I know that the tone of my last few posts has not been my normal, positive, self reflective, encouraging, faith based self. Last night I discovered why!
I thought it was the life stresses and storm clouds building, that was bringing me down. I thought it was the disruption of my schedule that the end of school brings with it that was causing me distress. I thought it was the dark stories on the news that was making me sad. Yes, all those things contribute to my current state, but something else is going on that has made me unable to rise above these little valleys in a normal healthy way.
Let me explain…
In recent weeks I have felt down. I have been grumpy with my family. One evening I even had a complete ‘crying in my pillow’ meltdown. I have not wanted to get out of my pjs. I have not had the energy to cook or do the dishes. I have not wanted to put myself in groups of people where I have to make conversation and be cheerful. Put it this way, I have not been myself.
Last night, reading The Sober Diaries by British mom and writer Clare Pooley, I discovered that what I have been feeling the last two weeks or so, as I greet Day 100, is totally and completely normal, AND it even has a name – Post Acute Withdrawl Syndrome (PAWS).
I am once again amazed at God’s timing in my life, providing me answers and understanding at the moment, last night, when I am best able to receive His wisdom.

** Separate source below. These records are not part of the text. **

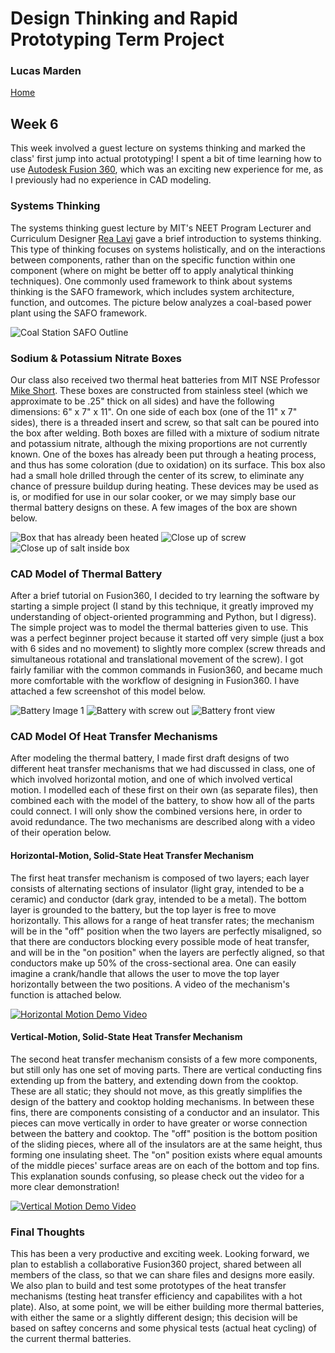 # Design Thinking and Rapid Prototyping Term Project
### Lucas Marden
[Home](index.md)   

## Week 6
This week involved a guest lecture on systems thinking and marked the class' first jump into actual prototyping! I spent a bit of time learning how to use [Autodesk Fusion 360](https://www.autodesk.com/products/fusion-360/overview), which was an exciting new experience for me, as I previously had no experience in CAD modeling.


### Systems Thinking
The systems thinking guest lecture by MIT's NEET Program Lecturer and Curriculum Designer [Rea Lavi](https://neet.mit.edu/community/leadership) gave a brief introduction to systems thinking. This type of thinking focuses on systems holistically, and on the interactions between components, rather than on the specific function within one component (where on might be better off to apply analytical thinking techniques). One commonly used framework to think about systems thinking is the SAFO framework, which includes system architecture, function, and outcomes. The picture below analyzes a coal-based power plant using the SAFO framework.

![Coal Station SAFO Outline](./Images/coal_station.png)


### Sodium & Potassium Nitrate Boxes
Our class also received two thermal heat batteries from MIT NSE Professor [Mike Short](https://web.mit.edu/nse/people/faculty/short.html). These boxes are constructed from stainless steel (which we approximate to be .25" thick on all sides) and have the following dimensions: 6" x 7" x 11". On one side of each box (one of the 11" x 7" sides), there is a threaded insert and screw, so that salt can be poured into the box after welding. Both boxes are filled with a mixture of sodium nitrate and potassium nitrate, although the mixing proportions are not currently known. One of the boxes has already been put through a heating process, and thus has some coloration (due to oxidation) on its surface. This box also had a small hole drilled through the center of its screw, to eliminate any chance of pressure buildup during heating. These devices may be used as is, or modified for use in our solar cooker, or we may simply base our thermal battery designs on these. A few images of the box are shown below.


![Box that has already been heated](./Images/heated_box.jpg) 
![Close up of screw](./Images/box_w_screw.jpg) 
![Close up of salt inside box](./Images/box_w_salt.jpg)


### CAD Model of Thermal Battery
After a brief tutorial on Fusion360, I decided to try learning the software by starting a simple project (I stand by this technique, it greatly improved my understanding of object-oriented programming and Python, but I digress). The simple project was to model the thermal batteries given to use. This was a perfect beginner project because it started off very simple (just a box with 6 sides and no movement) to slightly more complex (screw threads and simultaneous rotational and translational movement of the screw). I got fairly familiar with the common commands in Fusion360, and became much more comfortable with the workflow of designing in Fusion360. I have attached a few screenshot of this model below.


![Battery Image 1](./Images/battery_1.png)
![Battery with screw out](./Images/battery_screw_out.png)
![Battery front view](./Images/battery_front_view.png)


### CAD Model Of Heat Transfer Mechanisms
After modeling the thermal battery, I made first draft designs of two different heat transfer mechanisms that we had discussed in class, one of which involved horizontal motion, and one of which involved vertical motion. I modelled each of these first on their own (as separate files), then combined each with the model of the battery, to show how all of the parts could connect. I will only show the combined versions here, in order to avoid redundance. The two mechanisms are described along with a video of their operation below.

#### Horizontal-Motion, Solid-State Heat Transfer Mechanism
The first heat transfer mechanism is composed of two layers; each layer consists of alternating sections of insulator (light gray, intended to be a ceramic) and conductor (dark gray, intended to be a metal). The bottom layer is grounded to the battery, but the top layer is free to move horizontally. This allows for a range of heat transfer rates; the mechanism will be in the "off" position when the two layers are perfectly misaligned, so that there are conductors blocking every possible mode of heat transfer, and will be in the "on position" when the layers are perfectly aligned, so that conductors make up 50% of the cross-sectional area. One can easily imagine a crank/handle that allows the user to move the top layer horizontally between the two positions. A video of the mechanism's function is attached below.


[![Horizontal Motion Demo Video](./Images/heat_transfer_horizontal_thumbnail.png)](https://www.youtube.com/watch?v=BQ185xqM5mo "Solid-State Heat Transfer Mechanism with Horizontal Movement")


#### Vertical-Motion, Solid-State Heat Transfer Mechanism
The second heat transfer mechanism consists of a few more components, but still only has one set of moving parts. There are vertical conducting fins extending up from the battery, and extending down from the cooktop. These are all static; they should not move, as this greatly simplifies the design of the battery and cooktop holding mechanisms. In between these fins, there are components consisting of a conductor and an insulator. This pieces can move vertically in order to have greater or worse connection between the battery and cooktop. The "off" position is the bottom position of the sliding pieces, where all of the insulators are at the same height, thus forming one insulating sheet. The "on" position exists where equal amounts of the middle pieces' surface areas are on each of the bottom and top fins. This explanation sounds confusing, so please check out the video for a more clear demonstration! 


 
[![Vertical Motion Demo Video](./Images/heat_transfer_vertical_thumbnail.png)](https://youtu.be/AUAEhxpjDCM "Solid-State Heat Transfer Mechanism with Vertical Movement")


### Final Thoughts
This has been a very productive and exciting week. Looking forward, we plan to establish a collaborative Fusion360 project, shared between all members of the class, so that we can share files and designs more easily. We also plan to build and test some prototypes of the heat transfer mechanisms (testing heat transfer efficiency and capabilites with a hot plate). Also, at some point, we will be either building more thermal batteries, with either the same or a slightly different design; this decision will be based on saftey concerns and some physical tests (actual heat cycling) of the current thermal batteries. 
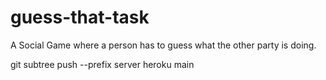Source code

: # guess-that-task

A Social Game where a person has to guess what the other party is doing.

git subtree push --prefix server heroku main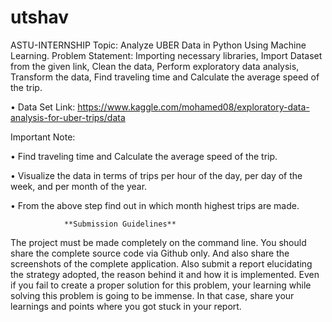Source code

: # utshav
ASTU-INTERNSHIP Topic: Analyze UBER Data in Python Using Machine Learning. Problem Statement: Importing necessary libraries, Import Dataset from the given link, Clean the data, Perform exploratory data analysis, Transform the data, Find traveling time and Calculate the average speed of the trip.

• Data Set Link: https://www.kaggle.com/mohamed08/exploratory-data-analysis-for-uber-trips/data

Important Note:

• Find traveling time and Calculate the average speed of the trip.

• Visualize the data in terms of trips per hour of the day, per day of the week, and per month of the year.

• From the above step find out in which month highest trips are made.
                
                **Submission Guidelines**
The project must be made completely on the command line. You should share the complete source code via Github only. And also share the screenshots of the complete application. Also submit a report elucidating the strategy adopted, the reason behind it and how it is implemented. Even if you fail to create a proper solution for this problem, your learning while solving this problem is going to be immense. In that case, share your learnings and points where you got stuck in your report.
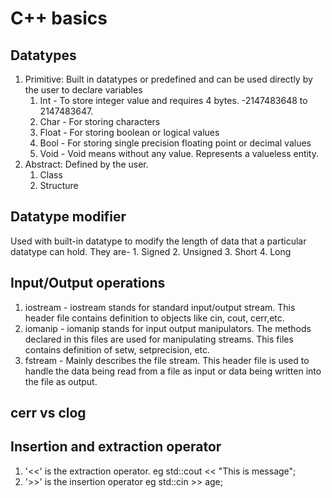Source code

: # C++ basics

## Datatypes
1. Primitive: Built in datatypes or predefined and can be used directly by the user to declare variables
   1. Int - To store integer value and requires 4 bytes. -2147483648 to 2147483647.
   2. Char - For storing characters
   3. Float - For storing boolean or logical values
   4. Bool - For storing single precision floating point or decimal values
   5. Void - Void means without any value. Represents a valueless entity.
2. Abstract: Defined by the user.
   1. Class
   2. Structure

## Datatype modifier
Used with built-in datatype to modify the length of data that a particular datatype can hold. They are-
    1. Signed
    2. Unsigned
    3. Short
    4. Long

## Input/Output operations
1. iostream - iostream stands for standard input/output stream. This header file contains definition to objects like cin, cout, cerr,etc.
2. iomanip - iomanip stands for input output manipulators. The methods declared in this files are used for manipulating streams. This files contains definition of setw, setprecision, etc.
3. fstream - Mainly describes the file stream. This header file is used to handle the data being read from a file as input or data being written into the file as output.


## cerr vs clog

## Insertion and extraction operator
1. '<<' is the extraction operator. eg std::cout << "This is message";
2. '>>' is the insertion operator eg std::cin >> age;
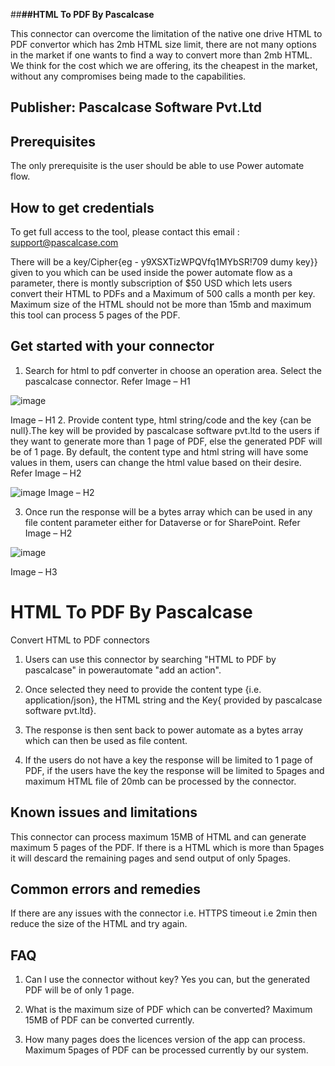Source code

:##**##HTML To PDF By Pascalcase** 

This connector can overcome the limitation of the native one drive HTML to PDF convertor which has 2mb HTML size limit, there are not many options in the market if one wants to find a way to convert more than 2mb HTML. We think for the cost which we are offering, its the cheapest in the market, without any compromises being made to the capabilities.

## Publisher: Pascalcase Software Pvt.Ltd

## Prerequisites

The only prerequisite is the user should be able to use Power automate flow.  

## How to get credentials

To get full access to the tool, please contact this email : support@pascalcase.com

There will be a key/Cipher{eg - y9XSXTizWPQVfq1MYbSR!709 dumy key}} given to you which can be used inside the power automate flow as a parameter, there is montly subscription of $50 USD which lets users convert their HTML to PDFs and a Maximum of 500 calls a month per key. Maximum size of the HTML should not be more than 15mb and maximum this tool can process 5 pages of the PDF.

## Get started with your connector

1.	Search for html to pdf converter in choose an operation area. Select the pascalcase connector. Refer Image – H1
 
 ![image](https://github.com/VikrantUpadhyay1/HTMLToPDFCustomConnector/assets/122965309/5d5e13f1-8877-4798-9f68-16c20f83767f)
 
Image – H1
2.	Provide content type, html string/code and the key {can be null}.The key will be provided by pascalcase software pvt.ltd to the users if they want to generate more than 1 page of PDF, else the generated PDF will be of 1 page. By default, the content type and html string will have some values in them, users can change the html value based on their desire. Refer Image – H2

 ![image](https://github.com/VikrantUpadhyay1/HTMLToPDFCustomConnector/assets/122965309/32eed87d-0055-478a-8c6a-3305f9899396)
Image – H2

3.	Once run the response will be a bytes array which can be used in any file content parameter either for Dataverse or for SharePoint. Refer Image – H2
 
![image](https://github.com/VikrantUpadhyay1/HTMLToPDFCustomConnector/assets/122965309/3c51d113-031f-4fb5-9629-b93e400b66c2)

Image – H3

# HTML To PDF By Pascalcase
Convert HTML to PDF connectors

1. Users can use this connector by searching "HTML to PDF by pascalcase" in powerautomate "add an action".

2. Once selected they need to provide the content type {i.e. application/json}, the HTML string and the Key{ provided by pascalcase software pvt.ltd}.

3. The response is then sent back to power automate as a bytes array which can then be used as file content.

4. If the users do not have a key the response will be limited to 1 page of PDF, if the users have the key the response will be limited to 5pages and maximum HTML file of 20mb can be processed by the connector.


## Known issues and limitations

This connector can process maximum 15MB of HTML and can generate maximum 5 pages of the PDF. If there is a HTML which is more than 5pages it will descard the remaining pages and send output of only 5pages.

## Common errors and remedies

If there are any issues with the connector i.e. HTTPS timeout i.e 2min then reduce the size of the HTML and try again. 

## FAQ

1.  Can I use the connector without key?
    Yes you can, but the generated PDF will be of only 1 page.

2.  What is the maximum size of PDF which can be converted?
    Maximum 15MB of PDF can be converted currently.

3.  How many pages does the licences version of the app can process.
    Maximum 5pages of PDF can be processed currently by our system.

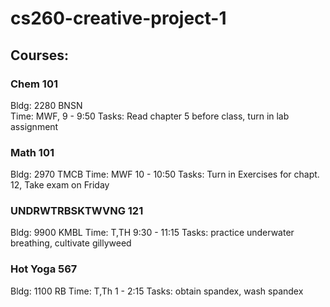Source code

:# cs260-creative-project-1

## Courses:
### Chem 101
Bldg: 2280 BNSN  
Time: MWF, 9 - 9:50 
Tasks: Read chapter 5 before class, turn in lab assignment 
### Math 101
Bldg: 2970 TMCB 
Time: MWF 10 - 10:50 
Tasks: Turn in Exercises for chapt. 12, Take exam on Friday
### UNDRWTRBSKTWVNG 121
Bldg: 9900 KMBL 
Time: T,TH 9:30 - 11:15 
Tasks: practice underwater breathing, cultivate gillyweed
### Hot Yoga 567
Bldg: 1100 RB 
Time: T,Th 1 - 2:15 
Tasks: obtain spandex, wash spandex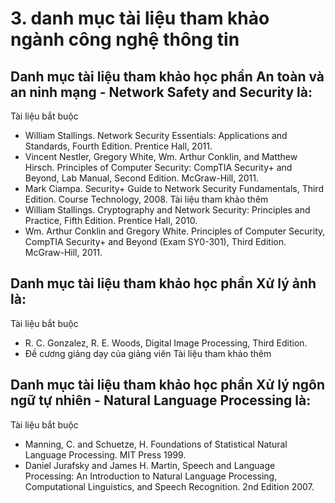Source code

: # 3. danh mục tài liệu tham khảo ngành công nghệ thông tin
## Danh mục tài liệu tham khảo học phần An toàn và an ninh mạng - Network Safety and Security là:
Tài liệu bắt buộc
- William Stallings. Network Security Essentials: Applications and Standards, Fourth Edition. Prentice Hall, 2011.
- Vincent Nestler, Gregory White, Wm. Arthur Conklin, and Matthew Hirsch. Principles of Computer Security: CompTIA Security+ and Beyond, Lab Manual, Second Edition. McGraw-Hill, 2011.
- Mark Ciampa. Security+ Guide to Network Security Fundamentals, Third Edition. Course Technology, 2008.
Tài liệu tham khảo thêm
- William Stallings. Cryptography and Network Security: Principles and Practice, Fifth Edition. Prentice Hall, 2010.
- Wm. Arthur Conklin and Gregory White. Principles of Computer Security, CompTIA Security+ and Beyond (Exam SY0-301), Third Edition. McGraw-Hill, 2011.
## Danh mục tài liệu tham khảo học phần Xử lý ảnh là:
Tài liệu bắt buộc
- R. C. Gonzalez, R. E. Woods, Digital Image Processing, Third Edition.
- Đề cương giảng dạy của giảng viên
Tài liệu tham khảo thêm
## Danh mục tài liệu tham khảo học phần Xử lý ngôn ngữ tự nhiên - Natural Language Processing là:
Tài liệu bắt buộc
- Manning, C. and Schuetze, H. Foundations of Statistical Natural Language Processing. MIT Press 1999.
- Daniel Jurafsky and James H. Martin, Speech and Language Processing: An Introduction to Natural Language Processing, Computational Linguistics, and Speech Recognition. 2nd Edition 2007.

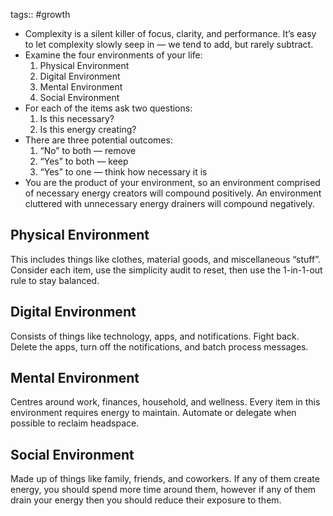 tags:: #growth

- Complexity is a silent killer of focus, clarity, and performance. It’s easy to let complexity slowly seep in — we tend to add, but rarely subtract.
- Examine the four environments of your life:
  1.  Physical Environment
  2.  Digital Environment
  3.  Mental Environment
  4.  Social Environment
- For each of the items ask two questions:
  1.  Is this necessary?
  2.  Is this energy creating?
- There are three potential outcomes:
  1.  “No” to both — remove
  2.  “Yes” to both — keep
  3.  “Yes” to one — think how necessary it is
- You are the product of your environment, so an environment comprised of necessary energy creators will compound positively. An environment cluttered with unnecessary energy drainers will compound negatively.

## Physical Environment

This includes things like clothes, material goods, and miscellaneous “stuff”. Consider each item, use the simplicity audit to reset, then use the 1-in-1-out rule to stay balanced.

## Digital Environment

Consists of things like technology, apps, and notifications. Fight back. Delete the apps, turn off the notifications, and batch process messages.

## Mental Environment

Centres around work, finances, household, and wellness. Every item in this environment requires energy to maintain. Automate or delegate when possible to reclaim headspace.

## Social Environment

Made up of things like family, friends, and coworkers. If any of them create energy, you should spend more time around them, however if any of them drain your energy then you should reduce their exposure to them.
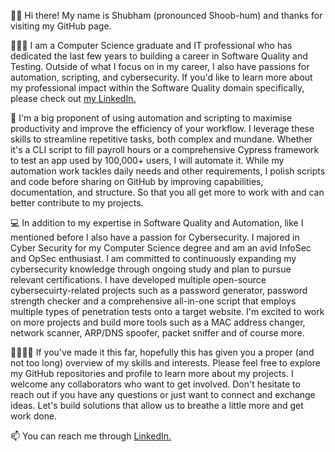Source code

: 👋🏽 Hi there! My name is Shubham (pronounced Shoob-hum) and thanks for visiting my GitHub page. 

👨🏽‍💻 I am a Computer Science graduate and IT professional who has dedicated the last few years to building a career in Software Quality and Testing. Outside of what I focus on in my career, I also have passions for automation, scripting, and cybersecurity. If you'd like to learn more about my professional impact within the Software Quality domain specifically, please check out [my LinkedIn.](https://www.linkedin.com/in/sharma-it/) 

🤖 I'm a big proponent of using automation and scripting to maximise productivity and improve the efficiency of your workflow. I leverage these skills to streamline repetitive tasks, both complex and mundane. Whether it's a CLI script to fill payroll hours or a comprehensive Cypress framework to test an app used by 100,000+ users, I will automate it. While my automation work tackles daily needs and other requirements, I polish scripts and code before sharing on GitHub by improving capabilities, documentation, and structure. So that you all get more to work with and can better contribute to my projects. 

💻 In addition to my expertise in Software Quality and Automation, like I mentioned before I also have a passion for Cybersecurity. I majored in Cyber Security for my Computer Science degree and am an avid InfoSec and OpSec enthusiast. I am committed to continuously expanding my cybersecurity knowledge through ongoing study and plan to pursue relevant certifications. I have developed multiple open-source cybersecuirty-related projects such as a password generator, password strength checker and a comprehensive all-in-one script that employs multiple types of penetration tests onto a target website. I'm excited to work on more projects and build more tools such as a MAC address changer, network scanner, ARP/DNS spoofer, packet sniffer and of course more.

🫱🏽‍🫲🏻 If you've made it this far, hopefully this has given you a proper (and not too long) overview of my skills and interests. Please feel free to explore my GitHub repositories and profile to learn more about my projects. I welcome any collaborators who want to get involved. Don't hesitate to reach out if you have any questions or just want to connect and exchange ideas. Let's build solutions that allow us to breathe a little more and get work done.

📫 You can reach me through [LinkedIn.](https://www.linkedin.com/in/sharma-it/) 
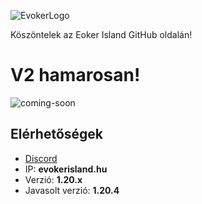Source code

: ![EvokerLogo](https://github.com/HoKKaiDo97/Evoker-Island/assets/88052020/38fce725-f168-48db-aa82-39ceaf91bd69)

Köszöntelek az Eoker Island GitHub oldalán!

# V2 hamarosan!
![coming-soon](https://github.com/user-attachments/assets/ced55d8a-9aca-450b-adbe-b41a2bab3b46)

## Elérhetőségek
- [Discord](https://discord.evokerisland.hu)
- IP: **evokerisland.hu**
- Verzió: **1.20.x**
- Javasolt verzió: **1.20.4**
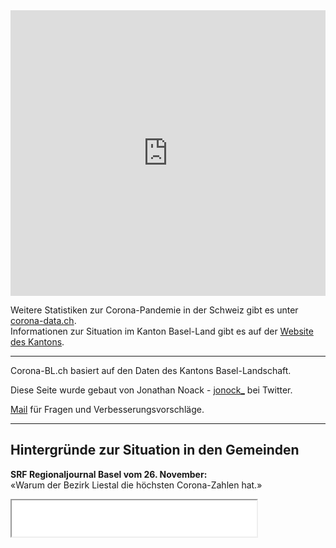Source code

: 


<iframe title="14-Tage Inzidenz im Kanton BL nach Gemeinden" aria-label="map" id="datawrapper-chart-59AH4" src="https://datawrapper.dwcdn.net/59AH4/10/" scrolling="no" frameborder="0" style="width: 0; min-width: 100% !important; border: none;" height="457"></iframe><script type="text/javascript">!function(){"use strict";window.addEventListener("message",(function(a){if(void 0!==a.data["datawrapper-height"])for(var e in a.data["datawrapper-height"]){var t=document.getElementById("datawrapper-chart-"+e)||document.querySelector("iframe[src*='"+e+"']");t&&(t.style.height=a.data["datawrapper-height"][e]+"px")}}))}();
</script>


Weitere Statistiken zur Corona-Pandemie in der Schweiz gibt es unter [corona-data.ch](https://corona-data.ch).   
Informationen zur Situation im Kanton Basel-Land gibt es auf der [Website des Kantons](https://www.baselland.ch/politik-und-behorden/direktionen/volkswirtschafts-und-gesundheitsdirektion/amt-fur-gesundheit/medizinische-dienste/kantonsarztlicher-dienst/aktuelles).


--- 

Corona-BL.ch basiert auf den Daten des Kantons Basel-Landschaft.

Diese Seite wurde gebaut von Jonathan Noack - [jonock_](https://twitter.com/jonock_) bei Twitter.  

[Mail](mailto:jonathan@jonock.ch) für Fragen und Verbesserungsvorschläge.  


--- 

## Hintergründe zur Situation in den Gemeinden

**SRF Regionaljournal Basel vom 26. November:**  
«Warum der Bezirk Liestal die höchsten Corona-Zahlen hat.»
  
<iframe src='//tp.srgssr.ch/p/srf/embed?urn=urn:srf:audio:a8524590-280b-4ac2-9dde-a33863b4dc34&start=51' allowfullscreen width='392' height='58' frameborder='1' name='Warum der Bezirk Liestal die höchsten Corona-Zahlen hat.' allow="geolocation *; autoplay; encrypted-media"></iframe>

I began reading Sober Diaries at the start of this “dark time” and had put it down for the last few days. Yesterday, I reconnected, with a friend who is also journeying on this path of sobriety. During a long walk we shared stories of our time apart and promised to support one another moving forward. As we hugged goodbye, I realized how very much I’ve missed her gentle spirit and light in my life.
Last night as I fell into bed, legs aching from the afternoon power walk, I decided to pick up Sober Diaries to read again. The chapter titled Day 088: PAWS begins with a reflection on how, unlike many alcoholics, she had a wonderful childhood. Me, too! While visiting her beloved childhood home, she wrote: “But despite being at the haven of my parents’ house, these last few days I’ve felt despondent and tetchy. And I’m tired. Physically tired and emotionally drained.”
YES sister! I hear you! I know what you mean!
So she, in her wisdom, did a little research on “fatigue after quitting alcohol” and discovered PAWS. As I read her words on the page, I felt the same emotions as she did when she read the words on her computer screen. What a relief and a feeling of validation to know I am not going crazy. This is a real thing. It’s not my imagination. This is normal.
So, my friends, I feel today, for the first time in a long time, more like myself. Understanding what has been happening in my body and mind, and will likely happen again, allows me to deal with it and not dwell in it. This morning I read several articles about PAWS and pulled out these suggestions:
Be patient with yourself
Talk about your feelings with someone
Realize this will pass
So, with knowledge and tools in hand, I close this Post feeling brighter and more optimistic than I have in weeks. Thank you for sticking with me as I walked through the valley…. I know there will be more valleys in the future but for now, I can see the horizon and the view beyond and I’m feeling much better.